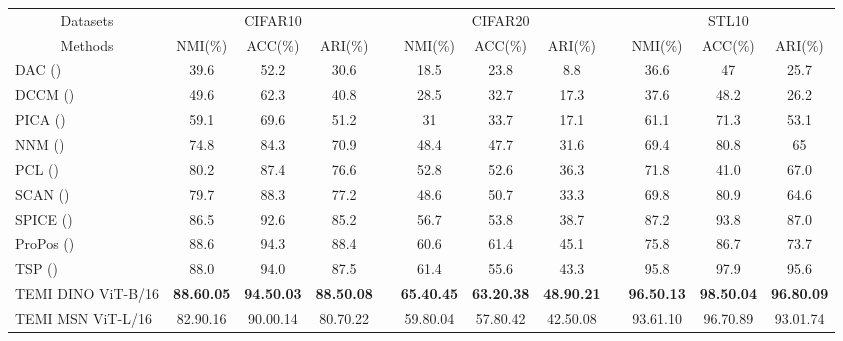 \documentclass{bmvc2k}
\begin{document}
\begin{table*}
	
 \begin{center}
 \begin{adjustbox}{width=1\columnwidth}
		\begin{tabular}{ l c c c c c c c c c c c }
			\toprule
			\multicolumn{1}{c}{Datasets} & \multicolumn{3}{c}{CIFAR10} &      & \multicolumn{3}{c}{CIFAR20} &      & \multicolumn{3}{c}{STL10} \\
			\cmidrule{2-4}\cmidrule{6-8}\cmidrule{10-12}    \multicolumn{1}{c}{Methods} & NMI(\%)  & ACC(\%) & ARI(\%) &      & NMI(\%) & ACC(\%) & ARI(\%) &      & NMI(\%) &ACC(\%)& ARI(\%)\\
\hline
DAC (\citeauthor{chang2017deep}) & 39.6 & 52.2 & 30.6 &      & 18.5 & 23.8 & 8.8  &      & 36.6 & 47   & 25.7 \\ 
DCCM (\citeauthor{wu2019deep}) & 49.6 & 62.3 & 40.8 &      & 28.5 & 32.7 & 17.3 &      & 37.6 & 48.2 & 26.2 \\
PICA (\citeauthor{huang2020deep}) & 59.1 & 69.6 & 51.2 &      & 31   & 33.7 & 17.1 &      & 61.1 & 71.3 & 53.1 \\  
NNM (\citeauthor{dang2021nearest}) & 74.8 & 84.3 & 70.9 &      & 48.4 & 47.7 & 31.6 &      & 69.4 & 80.8 & 65 \\  
PCL (\citeauthor{pcl}) &  80.2 & 87.4 & 76.6        &      & 52.8 & 52.6 & 36.3       &  & 71.8 & 41.0 & 67.0  \\ SCAN (\citeauthor{scan}) & 79.7 &  88.3 & 77.2 &      & 48.6 & 50.7 & 33.3 &      & 69.8 & 80.9 & 64.6 \\
SPICE (\citeauthor{niu2022spice}) & 86.5 &  92.6 & 85.2 &      & 56.7 & 53.8 & 38.7 &      & 87.2 & 93.8 & 87.0 \\
ProPos (\citeauthor{propos})  &  88.6 & 94.3 & 88.4   &      & 60.6 & 61.4 & 45.1   &    & 75.8 & 86.7  & 73.7  \\ TSP (\citeauthor{tsp})  & 88.0 & 94.0 & 87.5 &      &61.4 & 55.6 & 43.3 &      & 95.8 & 97.9 & 95.6 \\ \hline

    
	 TEMI DINO ViT-B/16 & \textbf{88.60.05} &  \textbf{94.50.03} &  \textbf{88.50.08} &      & \textbf{65.40.45} &  \textbf{63.20.38} &  \textbf{48.90.21} &      & \textbf{96.50.13} &  \textbf{98.50.04} &  \textbf{96.80.09} \\

     TEMI MSN ViT-L/16 & 82.90.16 &  90.00.14 &  80.70.22 &      & 59.80.04 &  57.80.42 &  42.50.08 &      & 93.61.10 &  96.70.89 &  93.01.74 \\
     

\end{tabular}
\end{adjustbox}
\end{center}
\end{table*}
\end{document}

WHAT IS REQUIRED
Retype all the data exactly; skip the pictures.

OUTPUT OF THE TASK
 \documentclass{bmvc2k}
\begin{document}
\begin{table*}
	
 \begin{center}
 \begin{adjustbox}{width=1\columnwidth}
		\begin{tabular}{ l c c c c c c c c c c c }
			\toprule
			\multicolumn{1}{c}{Datasets} & \multicolumn{3}{c}{CIFAR10} &      & \multicolumn{3}{c}{CIFAR20} &      & \multicolumn{3}{c}{STL10} \\
			\cmidrule{2-4}\cmidrule{6-8}\cmidrule{10-12}    \multicolumn{1}{c}{Methods} & NMI(\%)  & ACC(\%) & ARI(\%) &      & NMI(\%) & ACC(\%) & ARI(\%) &      & NMI(\%) &ACC(\%)& ARI(\%)\\
\hline
DAC (\citeauthor{chang2017deep}) & 39.6 & 52.2 & 30.6 &      & 18.5 & 23.8 & 8.8  &      & 36.6 & 47   & 25.7 \\ 
DCCM (\citeauthor{wu2019deep}) & 49.6 & 62.3 & 40.8 &      & 28.5 & 32.7 & 17.3 &      & 37.6 & 48.2 & 26.2 \\
PICA (\citeauthor{huang2020deep}) & 59.1 & 69.6 & 51.2 &      & 31   & 33.7 & 17.1 &      & 61.1 & 71.3 & 53.1 \\  
NNM (\citeauthor{dang2021nearest}) & 74.8 & 84.3 & 70.9 &      & 48.4 & 47.7 & 31.6 &      & 69.4 & 80.8 & 65 \\  
PCL (\citeauthor{pcl}) &  80.2 & 87.4 & 76.6        &      & 52.8 & 52.6 & 36.3       &  & 71.8 & 41.0 & 67.0  \\ SCAN (\citeauthor{scan}) & 79.7 &  88.3 & 77.2 &      & 48.6 & 50.7 & 33.3 &      & 69.8 & 80.9 & 64.6 \\
SPICE (\citeauthor{niu2022spice}) & 86.5 &  92.6 & 85.2 &      & 56.7 & 53.8 & 38.7 &      & 87.2 & 93.8 & 87.0 \\
ProPos (\citeauthor{propos})  &  88.6 & 94.3 & 88.4   &      & 60.6 & 61.4 & 45.1   &    & 75.8 & 86.7  & 73.7  \\ TSP (\citeauthor{tsp})  & 88.0 & 94.0 & 87.5 &      &61.4 & 55.6 & 43.3 &      & 95.8 & 97.9 & 95.6 \\ \hline

    
	 TEMI DINO ViT-B/16 & \textbf{88.60.05} &  \textbf{94.50.03} &  \textbf{88.50.08} &      & \textbf{65.40.45} &  \textbf{63.20.38} &  \textbf{48.90.21} &      & \textbf{96.50.13} &  \textbf{98.50.04} &  \textbf{96.80.09} \\

     TEMI MSN ViT-L/16 & 82.90.16 &  90.00.14 &  80.70.22 &      & 59.80.04 &  57.80.42 &  42.50.08 &      & 93.61.10 &  96.70.89 &  93.01.74 \\
     

\end{tabular}
\end{adjustbox}
\end{center}
\end{table*}
\end{document}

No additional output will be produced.